Medtronic ($MDT) has completed enrollment in the U.S. arm of a large-scale study for the IN.PACT Admiral, a device the company hopes to make the first drug-eluting balloon to get FDA approval.

Medtronic is testing how well the tech treats peripheral artery disease in the superficial femoral and proximal popliteal arteries, enrolling 181 patients across about 40 sites around the U.S. and another 150 in Europe.
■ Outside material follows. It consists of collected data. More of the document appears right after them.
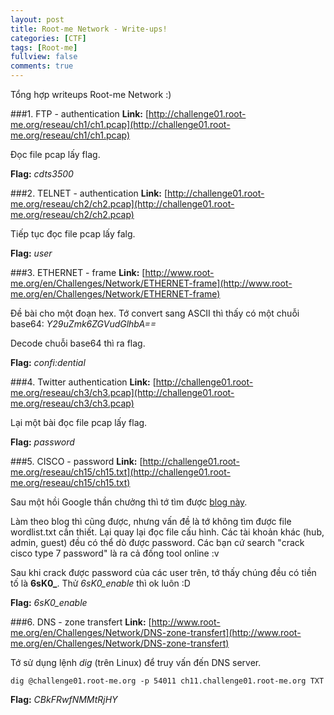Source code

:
 ```yaml
---
layout: post
title: Root-me Network - Write-ups!
categories: [CTF]
tags: [Root-me]
fullview: false
comments: true
---
```


Tổng hợp writeups Root-me Network :)

###1. FTP - authentication
**Link:** [http://challenge01.root-me.org/reseau/ch1/ch1.pcap](http://challenge01.root-me.org/reseau/ch1/ch1.pcap)

Đọc file pcap lấy flag.

**Flag:** _cdts3500_

###2. TELNET - authentication
**Link:** [http://challenge01.root-me.org/reseau/ch2/ch2.pcap](http://challenge01.root-me.org/reseau/ch2/ch2.pcap)

Tiếp tục đọc file pcap lấy falg.

**Flag:** _user_

###3. ETHERNET - frame
**Link:** [http://www.root-me.org/en/Challenges/Network/ETHERNET-frame](http://www.root-me.org/en/Challenges/Network/ETHERNET-frame)

Đề bài cho một đoạn hex. Tớ convert sang ASCII thì thấy có một chuỗi base64: _Y29uZmk6ZGVudGlhbA==_

Decode chuỗi base64 thì ra flag.

**Flag:** _confi:dential_

###4. Twitter authentication
**Link:** [http://challenge01.root-me.org/reseau/ch3/ch3.pcap](http://challenge01.root-me.org/reseau/ch3/ch3.pcap)

Lại một bài đọc file pcap lấy flag.

**Flag:** _password_

###5. CISCO - password
**Link:** [http://challenge01.root-me.org/reseau/ch15/ch15.txt](http://challenge01.root-me.org/reseau/ch15/ch15.txt)

Sau một hồi Google thần chưởng thì tớ tìm được [ blog này](http://haxcess.com/2008/10/21/cisco-password-recovery/).

Làm theo blog thì cũng được, nhưng vấn đề là tớ không tìm được file wordlist.txt cần thiết. Lại quay lại đọc file cấu hình. Các tài khoản khác (hub, admin, guest) đều có thể dò được password. Các bạn cứ search "crack cisco type 7 password" là ra cả đống tool online :v

Sau khi crack được password của các user trên, tớ thấy chúng đều có tiền tố là **6sK0_**. Thử _6sK0\_enable_ thì ok luôn :D

**Flag:** _6sK0\_enable_

###6. DNS - zone transfert
**Link:** [http://www.root-me.org/en/Challenges/Network/DNS-zone-transfert](http://www.root-me.org/en/Challenges/Network/DNS-zone-transfert)

Tớ sử dụng lệnh _dig_ (trên Linux) để truy vấn đến DNS server.
```
dig @challenge01.root-me.org -p 54011 ch11.challenge01.root-me.org TXT
```

**Flag:** _CBkFRwfNMMtRjHY_


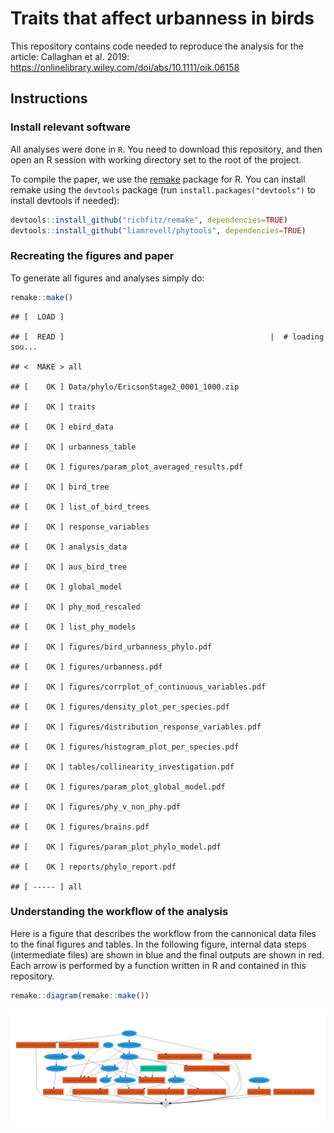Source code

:Traits that affect urbanness in birds
================

This repository contains code needed to reproduce the analysis for the article: Callaghan et al. 2019: https://onlinelibrary.wiley.com/doi/abs/10.1111/oik.06158

Instructions
------------

### Install relevant software

All analyses were done in `R`. You need to download this repository, and then open an R session with working directory set to the root of the project.

To compile the paper, we use the [remake](https://github.com/richfitz/remake) package for R. You can install remake using the `devtools` package (run `install.packages("devtools")` to install devtools if needed):

``` r
devtools::install_github("richfitz/remake", dependencies=TRUE)
devtools::install_github("liamrevell/phytools", dependencies=TRUE)
```

### Recreating the figures and paper

To generate all figures and analyses simply do:

``` r
remake::make()
```

    ## [  LOAD ]

    ## [  READ ]                                              |  # loading sou...

    ## <  MAKE > all

    ## [    OK ] Data/phylo/EricsonStage2_0001_1000.zip

    ## [    OK ] traits

    ## [    OK ] ebird_data

    ## [    OK ] urbanness_table

    ## [    OK ] figures/param_plot_averaged_results.pdf

    ## [    OK ] bird_tree

    ## [    OK ] list_of_bird_trees

    ## [    OK ] response_variables

    ## [    OK ] analysis_data

    ## [    OK ] aus_bird_tree

    ## [    OK ] global_model

    ## [    OK ] phy_mod_rescaled

    ## [    OK ] list_phy_models

    ## [    OK ] figures/bird_urbanness_phylo.pdf

    ## [    OK ] figures/urbanness.pdf

    ## [    OK ] figures/corrplot_of_continuous_variables.pdf

    ## [    OK ] figures/density_plot_per_species.pdf

    ## [    OK ] figures/distribution_response_variables.pdf

    ## [    OK ] figures/histogram_plot_per_species.pdf

    ## [    OK ] tables/collinearity_investigation.pdf

    ## [    OK ] figures/param_plot_global_model.pdf

    ## [    OK ] figures/phy_v_non_phy.pdf

    ## [    OK ] figures/brains.pdf

    ## [    OK ] figures/param_plot_phylo_model.pdf

    ## [    OK ] reports/phylo_report.pdf

    ## [ ----- ] all

### Understanding the workflow of the analysis

Here is a figure that describes the workflow from the cannonical data files to the final figures and tables. In the following figure, internal data steps (intermediate files) are shown in blue and the final outputs are shown in red. Each arrow is performed by a function written in R and contained in this repository.

``` r
remake::diagram(remake::make())
```

![](workflow.png)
All that data will go to support a PMA application, Medtronic says, once the company has reached its primary 12-month patency endpoints.

The latest studies follow on positive results from Medtronic's previous trials overseas, Senior Vice President Tony Semedo said in a statement, and the balloons have demonstrated themselves superior to on-the-market devices in lesion revascularization levels, late lumen loss reduction and adverse event reduction.

"With 7 femoropopliteal trials featuring IN.PACT drug-eluting balloons presented at medical meetings and 5 of them already published in peer-reviewed journals, Medtronic is on track to deliver this technology to U.S. physicians in a timely manner with an unprecedented volume of high-quality clinical data to support its adoption," Semedo said.

Medtronic's not the only devicemaker working to get a drug-eluting balloon on stateside shelves. Biotronik has posted some positive trial results for its Passeo-18 Lux, and Covidien ($COV) recently bought a California startup for an undisclosed amount to get its hands on the company's balloon, which it's targeting for a 2017 PMA.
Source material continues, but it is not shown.